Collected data
- Opening Delimiter -

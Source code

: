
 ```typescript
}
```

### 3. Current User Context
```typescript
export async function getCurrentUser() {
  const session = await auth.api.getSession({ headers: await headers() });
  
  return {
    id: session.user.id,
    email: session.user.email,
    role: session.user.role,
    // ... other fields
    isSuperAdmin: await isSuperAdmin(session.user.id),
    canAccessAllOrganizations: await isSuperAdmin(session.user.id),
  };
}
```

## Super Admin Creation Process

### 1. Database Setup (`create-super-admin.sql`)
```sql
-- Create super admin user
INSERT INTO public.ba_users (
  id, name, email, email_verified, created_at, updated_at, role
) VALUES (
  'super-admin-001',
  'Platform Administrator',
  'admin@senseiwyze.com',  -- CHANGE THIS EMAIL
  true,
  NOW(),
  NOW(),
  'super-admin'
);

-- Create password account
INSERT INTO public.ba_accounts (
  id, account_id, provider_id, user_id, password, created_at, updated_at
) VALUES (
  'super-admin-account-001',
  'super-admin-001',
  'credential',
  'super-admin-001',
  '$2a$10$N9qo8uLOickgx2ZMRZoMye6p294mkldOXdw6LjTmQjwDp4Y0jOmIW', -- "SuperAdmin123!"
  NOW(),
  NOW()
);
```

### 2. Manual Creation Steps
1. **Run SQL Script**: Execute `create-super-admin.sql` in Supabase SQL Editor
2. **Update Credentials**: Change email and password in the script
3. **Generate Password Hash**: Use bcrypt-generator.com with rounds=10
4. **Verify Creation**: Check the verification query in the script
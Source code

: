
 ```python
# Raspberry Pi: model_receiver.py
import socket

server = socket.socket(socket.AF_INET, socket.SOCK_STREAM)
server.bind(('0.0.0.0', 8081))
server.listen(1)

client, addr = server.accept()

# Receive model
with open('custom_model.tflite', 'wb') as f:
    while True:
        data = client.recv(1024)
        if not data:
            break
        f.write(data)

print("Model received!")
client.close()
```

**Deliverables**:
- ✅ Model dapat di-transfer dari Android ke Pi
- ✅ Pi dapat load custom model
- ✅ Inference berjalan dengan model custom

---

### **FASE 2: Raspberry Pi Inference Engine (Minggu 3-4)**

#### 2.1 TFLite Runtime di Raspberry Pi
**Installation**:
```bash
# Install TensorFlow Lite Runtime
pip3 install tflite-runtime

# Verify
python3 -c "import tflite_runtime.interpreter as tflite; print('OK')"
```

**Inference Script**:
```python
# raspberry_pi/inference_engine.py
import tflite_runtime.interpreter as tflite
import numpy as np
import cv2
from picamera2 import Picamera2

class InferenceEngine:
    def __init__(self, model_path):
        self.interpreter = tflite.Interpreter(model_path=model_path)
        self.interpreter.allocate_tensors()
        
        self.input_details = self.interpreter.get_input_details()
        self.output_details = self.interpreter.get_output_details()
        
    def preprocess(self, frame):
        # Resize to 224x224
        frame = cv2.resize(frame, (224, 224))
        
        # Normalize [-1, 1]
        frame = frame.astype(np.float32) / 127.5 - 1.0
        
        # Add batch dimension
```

- Closing Delimiter -

* [To do]:
Return only the lines above that run from the opening line through the line containing "### 2. Manual Creation Steps", exactly as written.

* [Expected output]:
Source code

:
 ```typescript
}
```

### 3. Current User Context
```typescript
export async function getCurrentUser() {
  const session = await auth.api.getSession({ headers: await headers() });
  
  return {
    id: session.user.id,
    email: session.user.email,
    role: session.user.role,
    // ... other fields
    isSuperAdmin: await isSuperAdmin(session.user.id),
    canAccessAllOrganizations: await isSuperAdmin(session.user.id),
  };
}
```

## Super Admin Creation Process

### 1. Database Setup (`create-super-admin.sql`)
```sql
-- Create super admin user
INSERT INTO public.ba_users (
  id, name, email, email_verified, created_at, updated_at, role
) VALUES (
  'super-admin-001',
  'Platform Administrator',
  'admin@senseiwyze.com',  -- CHANGE THIS EMAIL
  true,
  NOW(),
  NOW(),
  'super-admin'
);

-- Create password account
INSERT INTO public.ba_accounts (
  id, account_id, provider_id, user_id, password, created_at, updated_at
) VALUES (
  'super-admin-account-001',
  'super-admin-001',
  'credential',
  'super-admin-001',
  '$2a$10$N9qo8uLOickgx2ZMRZoMye6p294mkldOXdw6LjTmQjwDp4Y0jOmIW', -- "SuperAdmin123!"
  NOW(),
  NOW()
);
```

### 2. Manual Creation Steps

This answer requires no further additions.